>>>>>

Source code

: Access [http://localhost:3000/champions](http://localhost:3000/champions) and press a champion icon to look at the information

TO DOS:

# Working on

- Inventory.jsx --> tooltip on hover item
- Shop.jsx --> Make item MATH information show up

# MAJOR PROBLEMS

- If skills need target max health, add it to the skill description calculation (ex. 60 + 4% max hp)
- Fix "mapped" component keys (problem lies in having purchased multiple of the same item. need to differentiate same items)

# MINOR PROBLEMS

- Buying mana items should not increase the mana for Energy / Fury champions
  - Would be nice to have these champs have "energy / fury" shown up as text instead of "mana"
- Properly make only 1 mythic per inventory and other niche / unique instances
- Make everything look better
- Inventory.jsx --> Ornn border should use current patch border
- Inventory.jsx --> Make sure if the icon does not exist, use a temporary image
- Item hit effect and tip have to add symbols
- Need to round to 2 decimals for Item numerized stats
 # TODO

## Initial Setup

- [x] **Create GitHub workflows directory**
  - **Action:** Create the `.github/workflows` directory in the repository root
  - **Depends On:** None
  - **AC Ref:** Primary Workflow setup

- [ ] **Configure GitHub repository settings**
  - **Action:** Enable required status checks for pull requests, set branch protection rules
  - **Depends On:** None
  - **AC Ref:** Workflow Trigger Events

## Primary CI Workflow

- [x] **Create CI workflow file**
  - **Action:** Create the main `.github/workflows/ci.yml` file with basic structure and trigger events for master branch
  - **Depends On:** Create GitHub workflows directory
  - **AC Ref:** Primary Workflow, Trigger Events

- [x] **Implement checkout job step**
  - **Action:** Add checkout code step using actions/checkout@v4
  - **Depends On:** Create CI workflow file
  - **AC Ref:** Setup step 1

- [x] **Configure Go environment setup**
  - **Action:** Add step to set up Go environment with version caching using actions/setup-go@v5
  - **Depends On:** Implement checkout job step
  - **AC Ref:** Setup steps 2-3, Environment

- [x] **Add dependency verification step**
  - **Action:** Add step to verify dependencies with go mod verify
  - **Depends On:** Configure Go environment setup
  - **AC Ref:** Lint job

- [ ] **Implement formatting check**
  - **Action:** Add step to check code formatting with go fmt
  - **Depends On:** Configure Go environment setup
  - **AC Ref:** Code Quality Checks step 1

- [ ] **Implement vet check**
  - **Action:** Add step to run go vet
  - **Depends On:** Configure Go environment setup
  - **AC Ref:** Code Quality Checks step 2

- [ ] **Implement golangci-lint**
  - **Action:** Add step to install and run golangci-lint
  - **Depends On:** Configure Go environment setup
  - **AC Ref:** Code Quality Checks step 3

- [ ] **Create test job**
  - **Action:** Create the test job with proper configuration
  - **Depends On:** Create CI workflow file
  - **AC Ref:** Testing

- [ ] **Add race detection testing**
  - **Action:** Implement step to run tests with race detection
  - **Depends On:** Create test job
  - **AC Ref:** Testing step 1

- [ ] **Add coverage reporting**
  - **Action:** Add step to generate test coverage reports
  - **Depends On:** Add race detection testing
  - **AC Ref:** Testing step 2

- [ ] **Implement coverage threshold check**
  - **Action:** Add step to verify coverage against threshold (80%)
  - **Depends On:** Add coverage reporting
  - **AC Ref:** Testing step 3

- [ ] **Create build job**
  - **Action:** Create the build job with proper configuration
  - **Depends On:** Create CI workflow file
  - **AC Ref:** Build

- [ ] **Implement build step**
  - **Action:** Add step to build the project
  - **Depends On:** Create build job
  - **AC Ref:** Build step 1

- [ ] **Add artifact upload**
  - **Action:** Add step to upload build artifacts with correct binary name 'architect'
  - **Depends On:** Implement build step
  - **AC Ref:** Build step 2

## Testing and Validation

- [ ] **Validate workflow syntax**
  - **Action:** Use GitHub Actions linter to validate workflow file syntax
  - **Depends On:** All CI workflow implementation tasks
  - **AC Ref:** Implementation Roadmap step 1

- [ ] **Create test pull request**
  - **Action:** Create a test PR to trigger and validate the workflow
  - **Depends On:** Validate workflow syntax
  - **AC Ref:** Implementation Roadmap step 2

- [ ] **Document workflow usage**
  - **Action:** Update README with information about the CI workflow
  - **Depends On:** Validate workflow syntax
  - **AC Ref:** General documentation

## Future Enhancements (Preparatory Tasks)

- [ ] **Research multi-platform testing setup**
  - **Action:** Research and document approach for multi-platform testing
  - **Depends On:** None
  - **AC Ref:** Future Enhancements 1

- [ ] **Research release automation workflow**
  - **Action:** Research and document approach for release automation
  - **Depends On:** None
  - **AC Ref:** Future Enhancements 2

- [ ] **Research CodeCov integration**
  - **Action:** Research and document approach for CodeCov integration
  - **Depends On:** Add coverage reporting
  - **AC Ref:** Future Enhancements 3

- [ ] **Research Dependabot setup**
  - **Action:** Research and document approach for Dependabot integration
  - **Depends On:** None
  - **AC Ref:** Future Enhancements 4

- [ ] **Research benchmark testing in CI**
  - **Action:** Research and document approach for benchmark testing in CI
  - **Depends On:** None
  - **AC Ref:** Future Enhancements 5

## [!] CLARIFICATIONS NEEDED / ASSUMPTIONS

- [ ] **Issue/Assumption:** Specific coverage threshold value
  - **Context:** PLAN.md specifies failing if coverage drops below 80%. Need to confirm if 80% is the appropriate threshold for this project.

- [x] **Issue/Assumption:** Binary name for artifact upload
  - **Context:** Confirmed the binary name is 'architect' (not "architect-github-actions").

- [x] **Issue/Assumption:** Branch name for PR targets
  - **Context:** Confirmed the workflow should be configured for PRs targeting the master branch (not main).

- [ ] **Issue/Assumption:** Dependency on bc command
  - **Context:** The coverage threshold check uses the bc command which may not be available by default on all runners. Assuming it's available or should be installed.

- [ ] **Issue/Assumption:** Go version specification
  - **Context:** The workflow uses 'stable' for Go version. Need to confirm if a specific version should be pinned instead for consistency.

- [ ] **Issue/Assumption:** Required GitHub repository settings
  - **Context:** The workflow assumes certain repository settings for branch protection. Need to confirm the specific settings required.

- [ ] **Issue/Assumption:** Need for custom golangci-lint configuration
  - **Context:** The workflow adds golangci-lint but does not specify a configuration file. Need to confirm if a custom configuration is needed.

<<<<<

**Work to complete:**
Only the lines from the one with "- [ ] **Issue/Assumption:** Required" through the last line of the records belong in the answer, each copied exactly.

**Your solution:**
- [ ] **Issue/Assumption:** Required GitHub repository settings
  - **Context:** The workflow assumes certain repository settings for branch protection. Need to confirm the specific settings required.

- [ ] **Issue/Assumption:** Need for custom golangci-lint configuration
  - **Context:** The workflow adds golangci-lint but does not specify a configuration file. Need to confirm if a custom configuration is needed.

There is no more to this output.